▸ Task statement: Of the lines below, report only those that contain "connection".

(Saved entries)
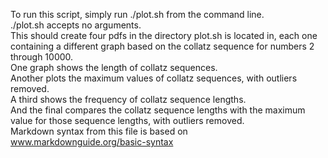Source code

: To run this script, simply run ./plot.sh from the command line.  
./plot.sh accepts no arguments.  
This should create four pdfs in the directory plot.sh is located in, each one containing a different graph based on the collatz sequence for numbers 2 through 10000.  
One graph shows the length of collatz sequences.  
Another plots the maximum values of collatz sequences, with outliers removed.  
A third shows the frequency of collatz sequence lengths.  
And the final compares the collatz sequence lengths with the maximum value for those sequence lengths, with outliers removed.  
Markdown syntax from this file is based on www.markdownguide.org/basic-syntax
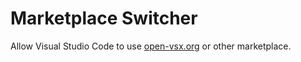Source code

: # Marketplace Switcher

Allow Visual Studio Code to use [open-vsx.org](https://open-vsx.org) or other marketplace.
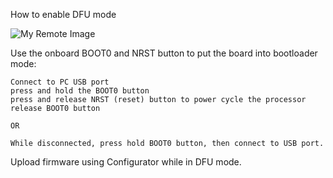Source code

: How to enable DFU mode

![My Remote Image](https://github.com/EonClaw/DIY-Flight-Controller-STM32F411CEU6/blob/main/images/bluepill_button.jpg?dl=0)

Use the onboard BOOT0 and NRST button to put the board into bootloader mode:

    Connect to PC USB port
    press and hold the BOOT0 button
    press and release NRST (reset) button to power cycle the processor
    release BOOT0 button
    
    OR
    
    While disconnected, press hold BOOT0 button, then connect to USB port.

Upload firmware using Configurator while in DFU mode.
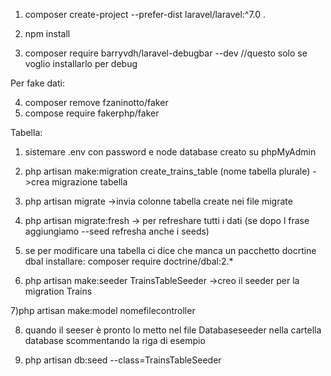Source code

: 1) composer create-project --prefer-dist laravel/laravel:^7.0 .
2) npm install

3) composer require barryvdh/laravel-debugbar --dev //questo solo se voglio installarlo per debug

Per fake dati:

4) composer remove fzaninotto/faker
5) compose require fakerphp/faker

Tabella:

1) sistemare .env con password e node database creato su phpMyAdmin

2) php artisan make:migration create_trains_table (nome tabella plurale) ->crea migrazione tabella

3) php artisan migrate ->invia colonne tabella create nei file migrate

4) php artisan migrate:fresh -> per refreshare tutti i dati (se dopo l frase aggiungiamo --seed refresha anche i seeds)

5) se per modificare una tabella ci dice che manca un pacchetto docrtine dbal installare:
composer require doctrine/dbal:2.*

6) php artisan make:seeder TrainsTableSeeder ->creo il seeder per la migration Trains

7)php artisan make:model nomefilecontroller

8) quando il seeser è pronto lo metto nel file Databaseseeder nella cartella database scommentando la riga di esempio

9) php artisan db:seed --class=TrainsTableSeeder
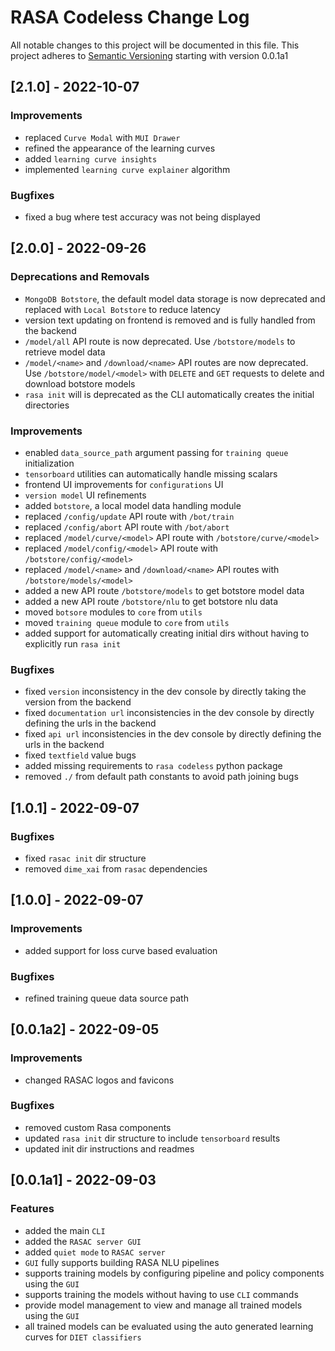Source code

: # RASA Codeless Change Log
All notable changes to this project will be documented in this file.
This project adheres to [Semantic Versioning](https://semver.org/) starting with version 0.0.1a1

## [2.1.0] - 2022-10-07
### Improvements
- replaced `Curve Modal` with `MUI Drawer`
- refined the appearance of the learning curves
- added `learning curve insights`
- implemented `learning curve explainer` algorithm 

### Bugfixes
- fixed a bug where test accuracy was not being displayed


## [2.0.0] - 2022-09-26
### Deprecations and Removals
- `MongoDB Botstore`, the default model data storage is now deprecated and replaced with `Local Botstore` to reduce latency
- version text updating on frontend is removed and is fully handled from the backend
- `/model/all` API route is now deprecated. Use `/botstore/models` to retrieve model data
- `/model/<name>` and `/download/<name>` API routes are now deprecated. Use `/botstore/model/<model>` with `DELETE` and `GET` requests to delete and download botstore models
- `rasa init` will is deprecated as the CLI automatically creates the initial directories

### Improvements
- enabled `data_source_path` argument passing for `training queue` initialization
- `tensorboard` utilities can automatically handle missing scalars
- frontend UI improvements for `configurations` UI
- `version model` UI refinements
- added `botstore`, a local model data handling module
- replaced `/config/update` API route with `/bot/train`
- replaced `/config/abort` API route with `/bot/abort`
- replaced `/model/curve/<model>` API route with `/botstore/curve/<model>`
- replaced `/model/config/<model>` API route with `/botstore/config/<model>`
- replaced `/model/<name>` and `/download/<name>` API routes with `/botstore/models/<model>`
- added a new API route `/botstore/models` to get botstore model data
- added a new API route `/botstore/nlu` to get botstore nlu data
- moved `botsore` modules to `core` from `utils`
- moved `training queue` module to `core` from `utils`
- added support for automatically creating initial dirs without having to explicitly run `rasa init`

### Bugfixes
- fixed `version` inconsistency in the dev console by directly taking the version from the backend
- fixed `documentation url` inconsistencies in the dev console by directly defining the urls in the backend
- fixed `api url` inconsistencies in the dev console by directly defining the urls in the backend
- fixed `textfield` value bugs
- added missing requirements to `rasa codeless` python package
- removed `./` from default path constants to avoid path joining bugs


## [1.0.1] - 2022-09-07
### Bugfixes
- fixed `rasac init` dir structure
- removed `dime_xai` from `rasac` dependencies


## [1.0.0] - 2022-09-07
### Improvements
- added support for loss curve based evaluation

### Bugfixes
- refined training queue data source path


## [0.0.1a2] - 2022-09-05
### Improvements
- changed RASAC logos and favicons

### Bugfixes
- removed custom Rasa components
- updated `rasa init` dir structure to include `tensorboard` results
- updated init dir instructions and readmes


## [0.0.1a1] - 2022-09-03
### Features
- added the main `CLI`
- added the `RASAC server GUI`
- added `quiet mode` to `RASAC server`
- `GUI` fully supports building RASA NLU pipelines
- supports training models by configuring pipeline and policy components using the `GUI`
- supports training the models without having to use `CLI` commands
- provide model management to view and manage all trained models using the `GUI`
- all trained models can be evaluated using the auto generated learning curves for `DIET classifiers`
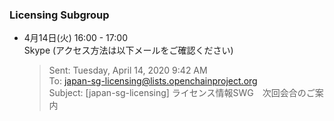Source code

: ### Licensing Subgroup

- 4月14日(火) 16:00 - 17:00  
  Skype (アクセス方法は以下メールをご確認ください)  
  > Sent: Tuesday, April 14, 2020 9:42 AM  
  > To: japan-sg-licensing@lists.openchainproject.org  
  > Subject: [japan-sg-licensing] ライセンス情報SWG　次回会合のご案内  

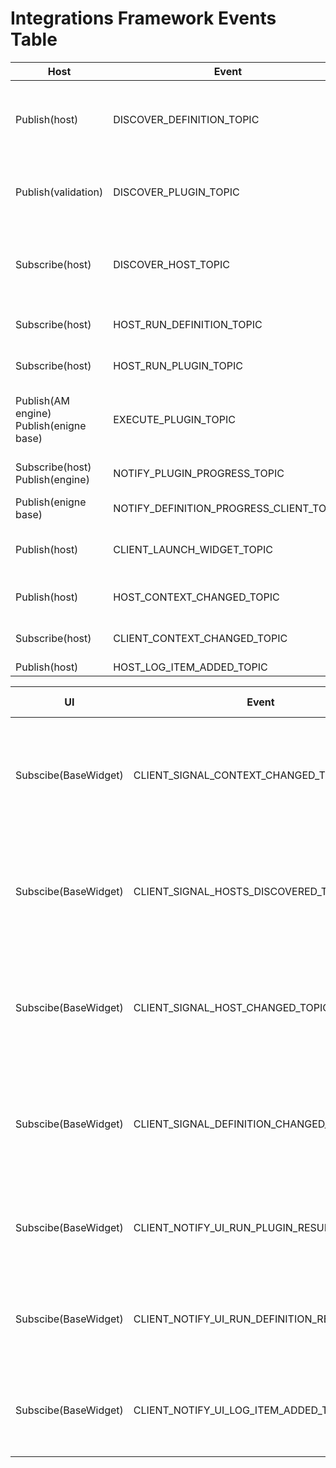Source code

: # Integrations Framework Events Table
| Host                                          | Event                                   | Client                                                | Event Description                                                                                                                                                              |
|-----------------------------------------------|-----------------------------------------|-------------------------------------------------------|--------------------------------------------------------------------------------------------------------------------------------------------------------------------------------|
| Publish(host)                                 | DISCOVER_DEFINITION_TOPIC               | Subscribe(*Definition Base)                           | Any definition should be subscribed to this event to be discovered by the host. * Definition Base its not the client neither the host, its a separate module.                  |
| Publish(validation)                           | DISCOVER_PLUGIN_TOPIC                   | Subscribe(*Plugin Base)                               | Any plugin should be subscribed to this event to be discovered by the host. * Plugin Base its not the client neither the host, its a separate module.                          |
| Subscribe(host)                               | DISCOVER_HOST_TOPIC                     | Publish(client)                                       | The client publish an event and waits for a reply in host, can't do it the other way around because host is initialized first and we can't have a list of all published events.|
| Subscribe(host)                               | HOST_RUN_DEFINITION_TOPIC               | Publish(Host connection)                              | Host connection emits this event to tell the host to run the provided definition, on behalf of the client.                                                                     |
| Subscribe(host)                               | HOST_RUN_PLUGIN_TOPIC                   | Publish(Host connection)                              | Host connection emits this event to tell the host to run the provided plugin, on behalf of the client.                                                                         |
| Publish(AM engine)<br/>Publish(enigne base)   | EXECUTE_PLUGIN_TOPIC                    | Subscribe(*Plugin Base)<br/>Publish(qt/ui/factory)    | Any plugin should be subscribed to this event to be executed by the engine. * Plugin Base its not the client neither the host, its a separate module.                          |
| Subscribe(host)<br/>Publish(engine)           | NOTIFY_PLUGIN_PROGRESS_TOPIC            | Publish(*Plugin Base)                                 | Plugin emits the results of running a plugin (Previously named PIPELINE_CLIENT_NOTIFICATION)                                                                                   |
| Publish(enigne base)                          | NOTIFY_DEFINITION_PROGRESS_CLIENT_TOPIC | Subscribe(qt/ui/factory)                              | Engine notifies client on the plugin execution progress                                                                                                                        |
| Publish(host)                                 | CLIENT_LAUNCH_WIDGET_TOPIC              | Publish(Host connection)<br/>Subscribe(DCC bootstrap) | Used to raise the UI client in the DCCs.                                                                                                                                       |
| Publish(host)                                 | HOST_CONTEXT_CHANGED_TOPIC              | Subscribe(Host connection)<br/>Subscribe(client)      | Event emitted every time host changes the context                                                                                                                              |
| Subscribe(host)                               | CLIENT_CONTEXT_CHANGED_TOPIC            | Publish(Host connection)                              | Context has been changed in the client side, needs to communicate this to the host.                                                                                            |
| Publish(host)                                 | HOST_LOG_ITEM_ADDED_TOPIC               | Subscribe(client)                                     | New log item has been added                                                                                                                                                    |

| UI                              | Event                                        | Client          | Event Description                                                                        |
|---------------------------------|----------------------------------------------|-----------------|------------------------------------------------------------------------------------------|
| Subscibe(BaseWidget)            | CLIENT_SIGNAL_CONTEXT_CHANGED_TOPIC          | Publish(client) | Context has been changed, this is just a signal, no data is emitted, needs client_id.    |
| Subscibe(BaseWidget)            | CLIENT_SIGNAL_HOSTS_DISCOVERED_TOPIC         | Publish(client) | Hosts has been discovered, this is just a signal, no data is emitted, needs client_id.   |
| Subscibe(BaseWidget)            | CLIENT_SIGNAL_HOST_CHANGED_TOPIC             | Publish(client) | Host has been changed, this is just a signal, no data is emitted, needs client_id.       |
| Subscibe(BaseWidget)            | CLIENT_SIGNAL_DEFINITION_CHANGED_TOPIC       | Publish(client) | Definition has been changed, this is just a signal, no data is emitted, needs client_id. |
| Subscibe(BaseWidget)            | CLIENT_NOTIFY_UI_RUN_PLUGIN_RESULT_TOPIC     | Publish(client) | Plugin has been executed, and this provides the result to the UI.                        |
| Subscibe(BaseWidget)            | CLIENT_NOTIFY_UI_RUN_DEFINITION_RESULT_TOPIC | Publish(client) | Definition has been executed, and this provides the result to the UI.                    |
| Subscibe(BaseWidget)            | CLIENT_NOTIFY_UI_LOG_ITEM_ADDED_TOPIC        | Publish(client) | LOG item added in the host, and client send the log item to the UI                       |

▸ Exercise output:
| Subscribe(host)                               | HOST_RUN_DEFINITION_TOPIC               | Publish(Host connection)                              | Host connection emits this event to tell the host to run the provided definition, on behalf of the client.                                                                     |
| Subscribe(host)                               | HOST_RUN_PLUGIN_TOPIC                   | Publish(Host connection)                              | Host connection emits this event to tell the host to run the provided plugin, on behalf of the client.                                                                         |
| Publish(host)                                 | CLIENT_LAUNCH_WIDGET_TOPIC              | Publish(Host connection)<br/>Subscribe(DCC bootstrap) | Used to raise the UI client in the DCCs.                                                                                                                                       |
| Publish(host)                                 | HOST_CONTEXT_CHANGED_TOPIC              | Subscribe(Host connection)<br/>Subscribe(client)      | Event emitted every time host changes the context                                                                                                                              |
| Subscribe(host)                               | CLIENT_CONTEXT_CHANGED_TOPIC            | Publish(Host connection)                              | Context has been changed in the client side, needs to communicate this to the host.                                                                                            |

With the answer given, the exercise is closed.